WHAT YOU WILL DO »
Your answer should be the lines of the material that include the word "Eularian".
⟨
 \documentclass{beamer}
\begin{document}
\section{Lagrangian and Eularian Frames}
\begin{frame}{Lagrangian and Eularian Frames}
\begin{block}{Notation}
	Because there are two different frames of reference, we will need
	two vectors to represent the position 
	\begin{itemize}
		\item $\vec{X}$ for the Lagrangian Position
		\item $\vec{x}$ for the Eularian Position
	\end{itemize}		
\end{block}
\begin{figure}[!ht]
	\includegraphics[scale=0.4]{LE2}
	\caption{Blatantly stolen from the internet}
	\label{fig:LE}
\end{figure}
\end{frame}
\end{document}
⟩
⟨
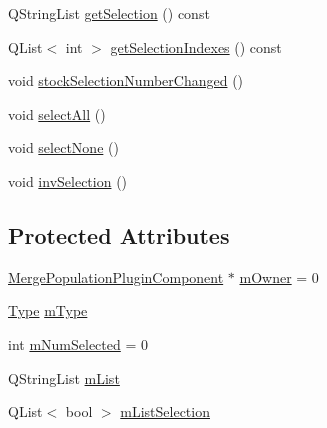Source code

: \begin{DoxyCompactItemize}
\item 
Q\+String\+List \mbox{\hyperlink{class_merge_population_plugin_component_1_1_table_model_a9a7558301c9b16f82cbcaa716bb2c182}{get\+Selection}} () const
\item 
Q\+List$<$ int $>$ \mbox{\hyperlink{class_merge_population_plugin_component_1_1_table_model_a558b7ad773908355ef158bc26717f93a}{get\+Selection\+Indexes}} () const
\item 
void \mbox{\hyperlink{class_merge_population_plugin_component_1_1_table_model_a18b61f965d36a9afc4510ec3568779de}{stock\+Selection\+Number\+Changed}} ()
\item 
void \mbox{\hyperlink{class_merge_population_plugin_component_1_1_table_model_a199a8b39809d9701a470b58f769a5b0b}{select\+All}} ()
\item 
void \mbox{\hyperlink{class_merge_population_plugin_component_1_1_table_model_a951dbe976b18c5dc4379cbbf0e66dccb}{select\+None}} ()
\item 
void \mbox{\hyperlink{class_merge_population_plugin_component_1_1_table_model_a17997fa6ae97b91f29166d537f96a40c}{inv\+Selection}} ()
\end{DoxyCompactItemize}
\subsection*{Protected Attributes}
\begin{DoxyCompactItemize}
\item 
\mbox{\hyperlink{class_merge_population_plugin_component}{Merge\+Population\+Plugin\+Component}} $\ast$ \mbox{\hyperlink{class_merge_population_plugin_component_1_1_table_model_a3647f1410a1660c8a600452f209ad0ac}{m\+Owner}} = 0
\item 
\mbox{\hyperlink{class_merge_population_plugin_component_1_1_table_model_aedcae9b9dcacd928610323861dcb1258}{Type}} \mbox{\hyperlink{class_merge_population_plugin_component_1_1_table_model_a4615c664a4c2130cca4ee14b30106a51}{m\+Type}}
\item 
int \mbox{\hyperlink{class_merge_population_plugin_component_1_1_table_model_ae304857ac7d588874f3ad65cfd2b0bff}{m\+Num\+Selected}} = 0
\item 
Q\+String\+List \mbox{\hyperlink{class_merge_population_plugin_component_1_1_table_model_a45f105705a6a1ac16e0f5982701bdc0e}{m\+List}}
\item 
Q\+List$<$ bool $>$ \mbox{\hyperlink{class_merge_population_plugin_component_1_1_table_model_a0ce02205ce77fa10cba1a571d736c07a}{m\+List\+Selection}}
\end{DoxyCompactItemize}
⟩
THE ANSWER »
\section{Lagrangian and Eularian Frames}
\begin{frame}{Lagrangian and Eularian Frames}
		\item $\vec{x}$ for the Eularian Position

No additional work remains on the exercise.